*DATASET CONTENT*:
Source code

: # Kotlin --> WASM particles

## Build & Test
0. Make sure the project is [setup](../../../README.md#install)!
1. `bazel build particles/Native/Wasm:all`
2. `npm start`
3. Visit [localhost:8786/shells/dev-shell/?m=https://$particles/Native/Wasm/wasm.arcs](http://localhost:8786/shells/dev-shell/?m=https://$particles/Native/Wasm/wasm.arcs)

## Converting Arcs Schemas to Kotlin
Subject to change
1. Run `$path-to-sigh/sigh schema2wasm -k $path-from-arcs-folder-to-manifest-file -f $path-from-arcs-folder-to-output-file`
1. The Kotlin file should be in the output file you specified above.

*TASK OBJECTIVE*:
Each line of the records should be repeated exactly as it stands.

*EXERCISE RESULT*:
Source code

: # Kotlin --> WASM particles

## Build & Test
0. Make sure the project is [setup](../../../README.md#install)!
1. `bazel build particles/Native/Wasm:all`
2. `npm start`
3. Visit [localhost:8786/shells/dev-shell/?m=https://$particles/Native/Wasm/wasm.arcs](http://localhost:8786/shells/dev-shell/?m=https://$particles/Native/Wasm/wasm.arcs)

## Converting Arcs Schemas to Kotlin
Subject to change
1. Run `$path-to-sigh/sigh schema2wasm -k $path-from-arcs-folder-to-manifest-file -f $path-from-arcs-folder-to-output-file`
1. The Kotlin file should be in the output file you specified above.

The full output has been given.